Focusing on great figures of the field, past and present, is somehow important of course, but chemistry and its evolutions are not based solely on them. I mean, chemists are not just heroes or villains, but rather scientists who work, teach and create in a particular context, of course.

On the other hand, I totally agree that chem comm shouldn't be "a razzle-dazzle of goop, fire and explosions". Though, in a way, such bad chem comm is an inadequate attempt to show that chemistry is a "cool" field, perhaps to counteract the general image of the discipline among lay people, because we are all aware how the chemical industry is considered by most of them, et caetera.
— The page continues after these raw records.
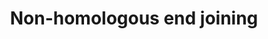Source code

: ---
annotations:
- type: Pathway Ontology
  value: non-homologous end joining pathway of double-strand break repair
- type: Pathway Ontology
  value: DNA repair pathway
authors:
- Thomas
- AlexanderPico
- Khanspers
- MaintBot
- MartijnVanIersel
- Chetan1
- Zari
- DeSl
- Finterly
description: Non-homologous end joining (NHEJ) is a pathway that repairs double-strand
  breaks in DNA. NHEJ is referred to as "non-homologous" because the break ends are
  directly ligated without the need for a homologous template, in contrast to homologous
  recombination, which requires a homologous sequence to guide repair. NHEJ involves
  binding of the KU heterodimer to double-stranded DNA ends, recruitment of DNA-PKcs
  (MRX complex in yeast), processing of ends, and recruitment of the DNA ligase IV
  (LIG4)-XRCC4 complex, which brings about ligation.  NHEJ typically utilizes short
  homologous DNA sequences called microhomologies to guide repair. These microhomologies
  are often present in single-stranded overhangs on the ends of double-strand breaks.
  When the overhangs are perfectly compatible, NHEJ usually repairs the break accurately.
  Imprecise repair leading to loss of nucleotides can also occur, but is much more
  common when the overhangs are not compatible. Inappropriate NHEJ can lead to translocations
  and telomere fusion, hallmarks of tumor cells. NHEJ is evolutionarily conserved
  throughout all kingdoms of life and is the predominant double-strand break repair
  pathway in mammalian cells.  Adapted from [http://en.wikipedia.org/wiki/Non-homologous_end_joining
  Wikipedia], [https://www.genome.jp/dbget-bin/www_bget?pathway+hsa03450 KEGG] and
  [http://repairtoire.genesilico.pl/Pathway/8/ REPAIRtoire].  This pathway is part
  the [https://assays.cancer.gov/available_assays?wp_id=WP438 CPTAC Assay Portal].
last-edited: 2021-06-23
organisms:
- Homo sapiens
redirect_from:
- /index.php/Pathway:WP438
- /instance/WP438
schema-jsonld:
- '@context': https://schema.org/
  '@id': https://wikipathways.github.io/pathways/WP438.html
  '@type': Dataset
  creator:
    '@type': Organization
    name: WikiPathways
  description: Non-homologous end joining (NHEJ) is a pathway that repairs double-strand
    breaks in DNA. NHEJ is referred to as "non-homologous" because the break ends
    are directly ligated without the need for a homologous template, in contrast to
    homologous recombination, which requires a homologous sequence to guide repair.
    NHEJ involves binding of the KU heterodimer to double-stranded DNA ends, recruitment
    of DNA-PKcs (MRX complex in yeast), processing of ends, and recruitment of the
    DNA ligase IV (LIG4)-XRCC4 complex, which brings about ligation.  NHEJ typically
    utilizes short homologous DNA sequences called microhomologies to guide repair.
    These microhomologies are often present in single-stranded overhangs on the ends
    of double-strand breaks. When the overhangs are perfectly compatible, NHEJ usually
    repairs the break accurately. Imprecise repair leading to loss of nucleotides
    can also occur, but is much more common when the overhangs are not compatible.
    Inappropriate NHEJ can lead to translocations and telomere fusion, hallmarks of
    tumor cells. NHEJ is evolutionarily conserved throughout all kingdoms of life
    and is the predominant double-strand break repair pathway in mammalian cells.  Adapted
    from [http://en.wikipedia.org/wiki/Non-homologous_end_joining Wikipedia], [https://www.genome.jp/dbget-bin/www_bget?pathway+hsa03450
    KEGG] and [http://repairtoire.genesilico.pl/Pathway/8/ REPAIRtoire].  This pathway
    is part the [https://assays.cancer.gov/available_assays?wp_id=WP438 CPTAC Assay
    Portal].
  keywords:
  - PRKDC
  - POLM
  - LIG4
  - WRN
  - NHEJ1
  - POLL
  - XRCC6
  - DCLRE1C
  - XRCC5
  - XRCC4
  license: CC0
  name: Non-homologous end joining
seo: CreativeWork
title: Non-homologous end joining
wpid: WP438
---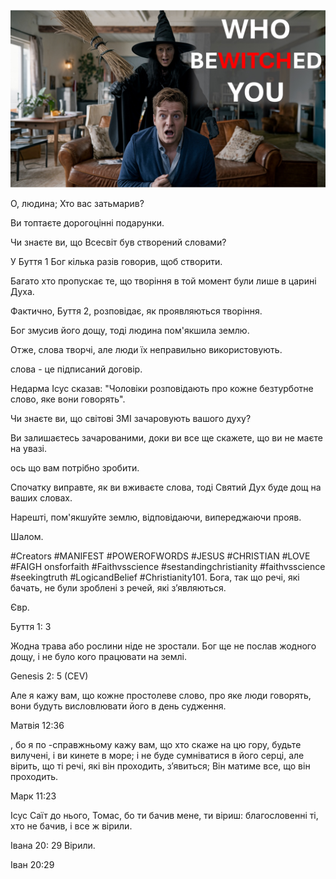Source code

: ![Video cover image](../cover.jpeg "cover-photo")

О, людина; Хто вас затьмарив?

Ви топтаєте дорогоцінні подарунки.

Чи знаєте ви, що Всесвіт був створений словами?

У Буття 1 Бог кілька разів говорив, щоб створити.

Багато хто пропускає те, що творіння в той момент були лише в царині Духа.

Фактично, Буття 2, розповідає, як проявляються творіння.

Бог змусив його дощу, тоді людина пом'якшила землю.

Отже, слова творчі, але люди їх неправильно використовують.

слова - це підписаний договір.

Недарма Ісус сказав: "Чоловіки розповідають про кожне безтурботне слово, яке вони говорять".

Чи знаєте ви, що світові ЗМІ зачаровують вашого духу?

Ви залишаєтесь зачарованими, доки ви все ще скажете, що ви не маєте на увазі.

ось що вам потрібно зробити.

Спочатку виправте, як ви вживаєте слова, тоді Святий Дух буде дощ на ваших словах.

Нарешті, пом'якшуйте землю, відповідаючи, випереджаючи прояв.

Шалом.


#Creators #MANIFEST #POWEROFWORDS #JESUS ​​#CHRISTIAN #LOVE #FAIGH onsforfaith #Faithvsscience #sestandingchristianity #faithvsscience #seekingtruth #LogicandBelief #Christianity101. Бога, так що речі, які бачать, не були зроблені з речей, які з’являються.

Євр.


Буття 1: 3

Жодна трава або рослини ніде не зростали. Бог ще не послав жодного дощу, і не було кого працювати на землі.

Genesis 2: 5 (CEV)

Але я кажу вам, що кожне простолеве слово, про яке люди говорять, вони будуть висловлювати його в день судження.

Матвія 12:36

, бо я по -справжньому кажу вам, що хто скаже на цю гору, будьте вилучені, і ви кинете в море; і не буде сумніватися в його серці, але вірить, що ті речі, які він проходить, з’явиться; Він матиме все, що він проходить.

Марк 11:23

Ісус Саїт до нього, Томас, бо ти бачив мене, ти віриш: благословенні ті, хто не бачив, і все ж вірили.

Івана 20: 29 Вірили.

Іван 20:29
Chemistry holds a large variety of subdisciplines, expands towards physics, biology, astronomy thus enriching them, rather than being some kind of sub-physics or some useful set of techniques for biologists. I mean, from a epistemologic point of view, chemistry as we know it today is really far from being diluted in other mains scientific disciplines. I think - without any kind of scientism or any deficit model bias - they can develop news ways to promote the discipline as a whole, without any kind of sensationnalism. Chemists (as professionals and experts, from academia and industry) know the applications of their very field of work, and they should also really rely more on historians, sociologists and science communicators to discuss and promote hand-in-hand the discipline as a whole. Giving a broader, nuanced, simple but not simplistic, concrete image of the discipline to the lay people is something that can be accomplished.